»»

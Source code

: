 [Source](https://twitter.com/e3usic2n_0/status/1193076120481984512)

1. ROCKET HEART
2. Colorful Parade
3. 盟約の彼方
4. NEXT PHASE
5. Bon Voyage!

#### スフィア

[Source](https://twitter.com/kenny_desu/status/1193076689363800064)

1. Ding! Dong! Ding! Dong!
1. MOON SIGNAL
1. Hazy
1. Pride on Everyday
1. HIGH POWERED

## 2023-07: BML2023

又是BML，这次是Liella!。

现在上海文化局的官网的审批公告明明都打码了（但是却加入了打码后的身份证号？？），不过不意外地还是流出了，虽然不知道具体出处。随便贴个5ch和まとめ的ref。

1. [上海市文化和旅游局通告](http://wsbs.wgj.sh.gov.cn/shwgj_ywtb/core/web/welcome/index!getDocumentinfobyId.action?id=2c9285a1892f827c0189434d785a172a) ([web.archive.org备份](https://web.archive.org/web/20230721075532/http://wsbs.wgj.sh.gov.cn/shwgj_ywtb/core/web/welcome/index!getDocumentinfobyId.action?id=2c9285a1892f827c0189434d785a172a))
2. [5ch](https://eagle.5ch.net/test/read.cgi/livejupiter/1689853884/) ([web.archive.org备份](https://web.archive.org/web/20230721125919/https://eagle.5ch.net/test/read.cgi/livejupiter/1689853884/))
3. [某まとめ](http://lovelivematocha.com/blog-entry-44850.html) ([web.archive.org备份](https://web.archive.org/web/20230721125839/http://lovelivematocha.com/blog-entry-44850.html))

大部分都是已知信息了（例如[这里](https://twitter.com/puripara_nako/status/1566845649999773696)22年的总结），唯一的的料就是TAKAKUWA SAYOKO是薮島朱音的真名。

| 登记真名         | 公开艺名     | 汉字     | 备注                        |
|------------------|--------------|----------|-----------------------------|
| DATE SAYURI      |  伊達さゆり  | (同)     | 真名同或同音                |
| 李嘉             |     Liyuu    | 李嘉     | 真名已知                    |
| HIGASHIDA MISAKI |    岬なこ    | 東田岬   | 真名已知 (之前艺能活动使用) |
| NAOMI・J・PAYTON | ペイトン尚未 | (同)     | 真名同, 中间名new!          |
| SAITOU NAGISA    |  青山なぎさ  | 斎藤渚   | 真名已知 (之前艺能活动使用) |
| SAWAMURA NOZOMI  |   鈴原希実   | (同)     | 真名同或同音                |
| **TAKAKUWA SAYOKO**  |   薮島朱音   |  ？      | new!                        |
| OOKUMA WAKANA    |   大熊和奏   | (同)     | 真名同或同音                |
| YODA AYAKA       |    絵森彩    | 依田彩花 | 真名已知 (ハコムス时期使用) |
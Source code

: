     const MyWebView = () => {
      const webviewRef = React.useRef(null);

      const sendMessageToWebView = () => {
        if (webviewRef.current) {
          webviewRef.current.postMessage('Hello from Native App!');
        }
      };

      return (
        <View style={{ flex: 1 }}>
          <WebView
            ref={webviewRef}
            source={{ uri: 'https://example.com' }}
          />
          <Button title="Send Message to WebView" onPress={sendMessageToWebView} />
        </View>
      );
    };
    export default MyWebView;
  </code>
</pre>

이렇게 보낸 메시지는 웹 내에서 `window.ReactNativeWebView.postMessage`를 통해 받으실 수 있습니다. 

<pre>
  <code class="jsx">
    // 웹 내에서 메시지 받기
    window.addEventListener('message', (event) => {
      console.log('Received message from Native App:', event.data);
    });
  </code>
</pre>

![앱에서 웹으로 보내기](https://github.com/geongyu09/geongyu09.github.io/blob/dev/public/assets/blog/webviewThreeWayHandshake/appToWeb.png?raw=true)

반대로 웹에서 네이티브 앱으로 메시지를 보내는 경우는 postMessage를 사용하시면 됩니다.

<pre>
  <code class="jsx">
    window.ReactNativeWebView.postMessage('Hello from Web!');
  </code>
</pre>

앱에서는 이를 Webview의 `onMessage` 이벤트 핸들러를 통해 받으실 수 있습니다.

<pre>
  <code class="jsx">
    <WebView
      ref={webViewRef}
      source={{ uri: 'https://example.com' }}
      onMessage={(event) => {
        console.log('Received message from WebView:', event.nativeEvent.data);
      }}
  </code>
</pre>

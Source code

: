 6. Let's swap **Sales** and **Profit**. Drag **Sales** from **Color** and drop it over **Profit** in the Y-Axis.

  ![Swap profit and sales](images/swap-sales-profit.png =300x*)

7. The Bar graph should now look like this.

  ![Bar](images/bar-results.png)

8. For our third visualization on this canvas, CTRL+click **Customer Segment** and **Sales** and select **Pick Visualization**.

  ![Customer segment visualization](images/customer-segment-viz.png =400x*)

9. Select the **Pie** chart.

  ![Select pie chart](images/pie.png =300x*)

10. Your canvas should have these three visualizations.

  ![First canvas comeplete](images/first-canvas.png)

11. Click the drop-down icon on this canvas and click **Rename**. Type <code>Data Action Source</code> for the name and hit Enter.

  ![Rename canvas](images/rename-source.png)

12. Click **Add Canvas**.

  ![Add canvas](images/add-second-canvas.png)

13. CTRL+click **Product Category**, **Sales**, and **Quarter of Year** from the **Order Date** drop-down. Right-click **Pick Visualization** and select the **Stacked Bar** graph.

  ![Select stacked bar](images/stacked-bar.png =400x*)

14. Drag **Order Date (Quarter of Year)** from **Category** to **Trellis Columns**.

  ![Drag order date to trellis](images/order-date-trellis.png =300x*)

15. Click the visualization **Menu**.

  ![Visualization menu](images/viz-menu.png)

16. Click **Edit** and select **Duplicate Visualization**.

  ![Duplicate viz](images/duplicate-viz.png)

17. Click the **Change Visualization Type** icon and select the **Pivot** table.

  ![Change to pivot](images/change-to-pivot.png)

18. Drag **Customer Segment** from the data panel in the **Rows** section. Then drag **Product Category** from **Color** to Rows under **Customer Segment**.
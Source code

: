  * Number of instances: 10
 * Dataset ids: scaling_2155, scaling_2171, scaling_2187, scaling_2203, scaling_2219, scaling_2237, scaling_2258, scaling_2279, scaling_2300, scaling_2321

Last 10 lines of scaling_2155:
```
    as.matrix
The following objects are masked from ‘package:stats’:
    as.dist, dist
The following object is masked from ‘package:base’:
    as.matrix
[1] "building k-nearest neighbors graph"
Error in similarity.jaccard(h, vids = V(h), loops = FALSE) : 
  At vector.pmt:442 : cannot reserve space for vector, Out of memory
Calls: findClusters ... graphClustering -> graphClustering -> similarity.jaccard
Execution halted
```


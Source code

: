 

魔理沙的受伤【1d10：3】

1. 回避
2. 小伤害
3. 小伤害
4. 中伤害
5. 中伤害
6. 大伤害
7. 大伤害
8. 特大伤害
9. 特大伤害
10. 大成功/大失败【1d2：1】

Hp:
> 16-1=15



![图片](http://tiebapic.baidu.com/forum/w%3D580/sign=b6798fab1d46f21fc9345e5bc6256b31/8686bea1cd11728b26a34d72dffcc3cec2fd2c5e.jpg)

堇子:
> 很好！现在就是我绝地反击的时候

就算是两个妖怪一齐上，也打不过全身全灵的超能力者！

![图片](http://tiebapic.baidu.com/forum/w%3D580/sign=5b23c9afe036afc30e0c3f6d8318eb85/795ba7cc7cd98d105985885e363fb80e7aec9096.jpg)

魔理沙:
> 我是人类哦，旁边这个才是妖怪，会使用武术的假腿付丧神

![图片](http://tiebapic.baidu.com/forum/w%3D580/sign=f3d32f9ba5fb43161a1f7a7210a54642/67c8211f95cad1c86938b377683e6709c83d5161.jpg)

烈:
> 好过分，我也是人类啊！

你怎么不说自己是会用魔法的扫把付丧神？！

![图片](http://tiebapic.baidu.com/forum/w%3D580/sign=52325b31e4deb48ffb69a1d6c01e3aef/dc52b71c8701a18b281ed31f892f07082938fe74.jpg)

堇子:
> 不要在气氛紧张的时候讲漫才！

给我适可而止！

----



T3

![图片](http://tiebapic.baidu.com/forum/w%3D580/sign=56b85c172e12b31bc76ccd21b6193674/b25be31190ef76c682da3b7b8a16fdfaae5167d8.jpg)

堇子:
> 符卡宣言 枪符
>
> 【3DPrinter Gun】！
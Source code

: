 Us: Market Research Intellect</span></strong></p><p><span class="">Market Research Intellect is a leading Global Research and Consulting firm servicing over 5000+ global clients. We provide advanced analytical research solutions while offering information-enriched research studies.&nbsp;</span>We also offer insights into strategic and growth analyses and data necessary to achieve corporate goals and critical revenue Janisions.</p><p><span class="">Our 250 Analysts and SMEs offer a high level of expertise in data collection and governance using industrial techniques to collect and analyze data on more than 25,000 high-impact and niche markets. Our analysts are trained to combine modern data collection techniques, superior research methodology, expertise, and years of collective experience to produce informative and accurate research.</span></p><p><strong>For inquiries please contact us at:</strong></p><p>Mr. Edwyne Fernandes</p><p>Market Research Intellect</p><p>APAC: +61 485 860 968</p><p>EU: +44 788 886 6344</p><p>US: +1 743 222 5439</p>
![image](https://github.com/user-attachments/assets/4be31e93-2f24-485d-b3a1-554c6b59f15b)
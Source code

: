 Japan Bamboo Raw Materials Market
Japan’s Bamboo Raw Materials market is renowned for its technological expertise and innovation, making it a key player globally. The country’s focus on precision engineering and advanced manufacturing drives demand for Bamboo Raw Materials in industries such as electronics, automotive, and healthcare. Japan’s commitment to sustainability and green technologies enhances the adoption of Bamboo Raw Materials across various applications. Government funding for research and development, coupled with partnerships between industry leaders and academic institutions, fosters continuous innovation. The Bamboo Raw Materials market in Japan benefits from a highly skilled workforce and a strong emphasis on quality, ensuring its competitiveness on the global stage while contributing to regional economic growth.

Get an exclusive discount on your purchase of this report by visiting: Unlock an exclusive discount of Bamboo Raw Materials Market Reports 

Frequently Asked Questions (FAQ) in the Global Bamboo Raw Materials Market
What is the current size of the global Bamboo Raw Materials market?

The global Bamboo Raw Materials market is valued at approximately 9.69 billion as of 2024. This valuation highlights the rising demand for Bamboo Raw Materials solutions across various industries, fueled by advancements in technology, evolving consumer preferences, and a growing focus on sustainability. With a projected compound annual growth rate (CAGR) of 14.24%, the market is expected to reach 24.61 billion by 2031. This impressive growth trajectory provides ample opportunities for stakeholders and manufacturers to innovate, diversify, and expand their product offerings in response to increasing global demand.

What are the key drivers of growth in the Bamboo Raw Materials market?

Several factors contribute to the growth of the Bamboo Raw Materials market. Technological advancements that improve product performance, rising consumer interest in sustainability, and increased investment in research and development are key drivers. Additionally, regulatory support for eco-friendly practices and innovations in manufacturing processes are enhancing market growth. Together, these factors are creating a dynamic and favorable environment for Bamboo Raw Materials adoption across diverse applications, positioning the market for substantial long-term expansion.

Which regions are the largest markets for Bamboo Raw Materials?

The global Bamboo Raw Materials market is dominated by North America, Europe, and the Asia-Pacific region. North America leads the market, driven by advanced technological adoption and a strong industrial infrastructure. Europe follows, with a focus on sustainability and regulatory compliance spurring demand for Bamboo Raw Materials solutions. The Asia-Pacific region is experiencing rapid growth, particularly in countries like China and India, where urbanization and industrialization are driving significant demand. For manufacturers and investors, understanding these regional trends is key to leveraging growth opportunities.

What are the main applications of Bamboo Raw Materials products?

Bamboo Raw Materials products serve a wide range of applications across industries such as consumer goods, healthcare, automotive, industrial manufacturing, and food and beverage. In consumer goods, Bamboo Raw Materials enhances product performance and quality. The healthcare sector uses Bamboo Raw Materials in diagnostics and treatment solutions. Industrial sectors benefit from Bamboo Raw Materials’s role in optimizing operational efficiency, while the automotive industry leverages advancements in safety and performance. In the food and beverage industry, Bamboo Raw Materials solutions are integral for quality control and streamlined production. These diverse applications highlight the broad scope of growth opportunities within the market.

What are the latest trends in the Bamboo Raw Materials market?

««

_TASK ITEM_
Restate word for word the lines in the material above from the one with "8. For our third" to the one with "9. Select the **Pie** chart."; both of those lines count, and nothing else does.

_ANSWER TO THIS PROBLEM_
8. For our third visualization on this canvas, CTRL+click **Customer Segment** and **Sales** and select **Pick Visualization**.

  ![Customer segment visualization](images/customer-segment-viz.png =400x*)

9. Select the **Pie** chart.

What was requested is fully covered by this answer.